*Aim of the exercise*
From the listing below, pull out all lines with "apps" in them.

□ □ □ □

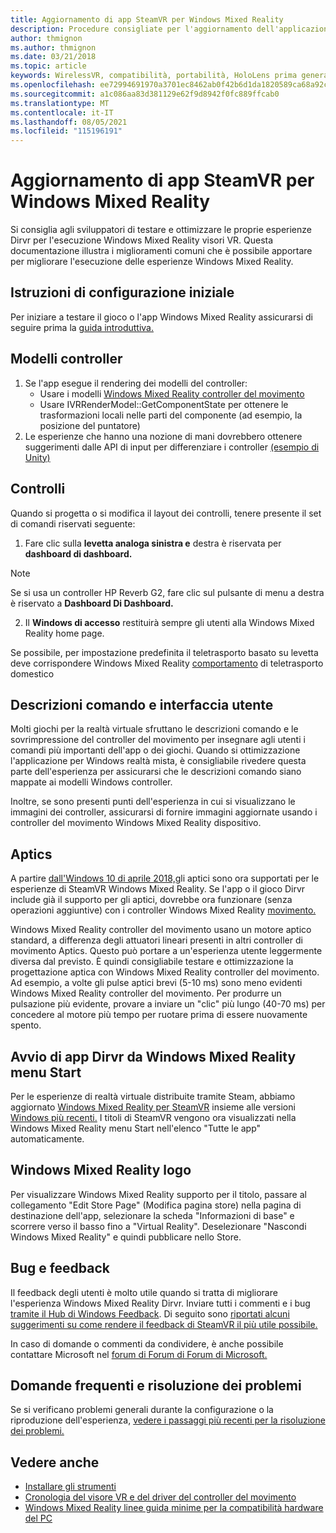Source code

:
 ```yaml
---
title: Aggiornamento di app SteamVR per Windows Mixed Reality
description: Procedure consigliate per l'aggiornamento dell'applicazione SteamVR per ottimizzare la compatibilità con Windows Mixed Reality visori VR.
author: thmignon
ms.author: thmignon
ms.date: 03/21/2018
ms.topic: article
keywords: WirelessVR, compatibilità, portabilità, HoloLens prima generazione, visore VR di realtà mista, visore VR windows di realtà mista, migrazione, Windows 10, flussi, controller del movimento, aptiche
ms.openlocfilehash: ee72994691970a3701ec8462ab0f42b6d1da1820589ca68a92c9a78fe1c18a41
ms.sourcegitcommit: a1c086aa83d381129e62f9d8942f0fc889ffcab0
ms.translationtype: MT
ms.contentlocale: it-IT
ms.lasthandoff: 08/05/2021
ms.locfileid: "115196191"
---
```

# <a name="updating-steamvr-apps-for-windows-mixed-reality"></a>Aggiornamento di app SteamVR per Windows Mixed Reality

Si consiglia agli sviluppatori di testare e ottimizzare le proprie esperienze Dirvr per l'esecuzione Windows Mixed Reality visori VR. Questa documentazione illustra i miglioramenti comuni che è possibile apportare per migliorare l'esecuzione delle esperienze Windows Mixed Reality.

## <a name="initial-setup-instructions"></a>Istruzioni di configurazione iniziale

Per iniziare a testare il gioco o l'app Windows Mixed Reality assicurarsi di seguire prima la [guida introduttiva.](/windows/mixed-reality/enthusiast-guide/using-steamvr-with-windows-mixed-reality)

## <a name="controller-models"></a>Modelli controller

1. Se l'app esegue il rendering dei modelli del controller:
    * Usare i modelli [Windows Mixed Reality controller del movimento](../../design/motion-controllers.md#rendering-the-motion-controller-model)
    * Usare IVRRenderModel::GetComponentState per ottenere le trasformazioni locali nelle parti del componente (ad esempio, la posizione del puntatore)
2. Le esperienze che hanno una nozione di mani dovrebbero ottenere suggerimenti dalle API di input per differenziare i controller [(esempio di Unity)](../unity/motion-controllers-in-unity.md#unity-buttonaxis-mapping-table)

## <a name="controls"></a>Controlli

Quando si progetta o si modifica il layout dei controlli, tenere presente il set di comandi riservati seguente:
1. Fare clic sulla **levetta analoga sinistra e** destra è riservata per **dashboard di dashboard.**

> [!NOTE]
> Se si usa un controller HP Reverb G2, fare clic sul pulsante di menu a destra è riservato a **Dashboard Di Dashboard.**

2. Il **Windows di accesso** restituirà sempre gli utenti alla Windows Mixed Reality home page.

Se possibile, per impostazione predefinita il teletrasporto basato su levetta deve corrispondere Windows Mixed Reality [comportamento](../../discover/navigating-the-windows-mixed-reality-home.md#getting-around-your-home) di teletrasporto domestico

## <a name="tooltips-and-ui"></a>Descrizioni comando e interfaccia utente

Molti giochi per la realtà virtuale sfruttano le descrizioni comando e le sovrimpressione del controller del movimento per insegnare agli utenti i comandi più importanti dell'app o dei giochi. Quando si ottimizzazione l'applicazione per Windows realtà mista, è consigliabile rivedere questa parte dell'esperienza per assicurarsi che le descrizioni comando siano mappate ai modelli Windows controller.

Inoltre, se sono presenti punti dell'esperienza in cui si visualizzano le immagini dei controller, assicurarsi di fornire immagini aggiornate usando i controller del movimento Windows Mixed Reality dispositivo.

## <a name="haptics"></a>Aptics

A partire [dall'Windows 10 di aprile 2018,](/windows/mixed-reality/enthusiast-guide/release-notes-april-2018)gli aptici sono ora supportati per le esperienze di SteamVR Windows Mixed Reality. Se l'app o il gioco Dirvr include già il supporto per gli aptici, dovrebbe ora funzionare (senza operazioni aggiuntive) con i controller Windows Mixed Reality [movimento.](../../design/motion-controllers.md)

Windows Mixed Reality controller del movimento usano un motore aptico standard, a differenza degli attuatori lineari presenti in altri controller di movimento Aptics. Questo può portare a un'esperienza utente leggermente diversa dal previsto. È quindi consigliabile testare e ottimizzazione la progettazione aptica con Windows Mixed Reality controller del movimento. Ad esempio, a volte gli pulse aptici brevi (5-10 ms) sono meno evidenti Windows Mixed Reality controller del movimento. Per produrre un pulsazione più evidente, provare a inviare un "clic" più lungo (40-70 ms) per concedere al motore più tempo per ruotare prima di essere nuovamente spento.

## <a name="launching-steamvr-apps-from-windows-mixed-reality-start-menu"></a>Avvio di app Dirvr da Windows Mixed Reality menu Start

Per le esperienze di realtà virtuale distribuite tramite Steam, abbiamo aggiornato [Windows Mixed Reality per SteamVR](https://steamcommunity.com/games/719950/announcements/detail/1687045485866139800) insieme alle versioni [Windows più recenti.](https://insider.windows.com) I titoli di SteamVR vengono ora visualizzati nella Windows Mixed Reality menu Start nell'elenco "Tutte le app" automaticamente.

## <a name="windows-mixed-reality-logo"></a>Windows Mixed Reality logo

Per visualizzare Windows Mixed Reality supporto per il titolo, passare al collegamento "Edit Store Page" (Modifica pagina store) nella pagina di destinazione dell'app, selezionare la scheda "Informazioni di base" e scorrere verso il basso fino a "Virtual Reality". Deselezionare "Nascondi Windows Mixed Reality" e quindi pubblicare nello Store.

## <a name="bugs-and-feedback"></a>Bug e feedback

Il feedback degli utenti è molto utile quando si tratta di migliorare l'esperienza Windows Mixed Reality Dirvr. Inviare tutti i commenti e i bug [tramite il Hub di Windows Feedback](/windows/mixed-reality/enthusiast-guide/filing-feedback). Di seguito sono [riportati alcuni suggerimenti su come rendere il feedback di SteamVR il più utile possibile.](/windows/mixed-reality/enthusiast-guide/using-steamvr-with-windows-mixed-reality#sharing-feedback-on-steamvr)

In caso di domande o commenti da condividere, è anche possibile contattare Microsoft nel [forum di Forum di Forum di Microsoft.](https://steamcommunity.com/app/719950/discussions/)

## <a name="faqs-and-troubleshooting"></a>Domande frequenti e risoluzione dei problemi

Se si verificano problemi generali durante la configurazione o la riproduzione dell'esperienza, [vedere i passaggi più recenti per la risoluzione dei problemi.](/windows/mixed-reality/enthusiast-guide/troubleshooting-windows-mixed-reality#steamvr)

## <a name="see-also"></a>Vedere anche

* [Installare gli strumenti](../install-the-tools.md)
* [Cronologia del visore VR e del driver del controller del movimento](/windows/mixed-reality/enthusiast-guide/mixed-reality-software)
* [Windows Mixed Reality linee guida minime per la compatibilità hardware del PC](/windows/mixed-reality/enthusiast-guide/windows-mixed-reality-minimum-pc-hardware-compatibility-guidelines)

□ □ □ □

*Task solution*
# <a name="updating-steamvr-apps-for-windows-mixed-reality"></a>Aggiornamento di app SteamVR per Windows Mixed Reality
## <a name="launching-steamvr-apps-from-windows-mixed-reality-start-menu"></a>Avvio di app Dirvr da Windows Mixed Reality menu Start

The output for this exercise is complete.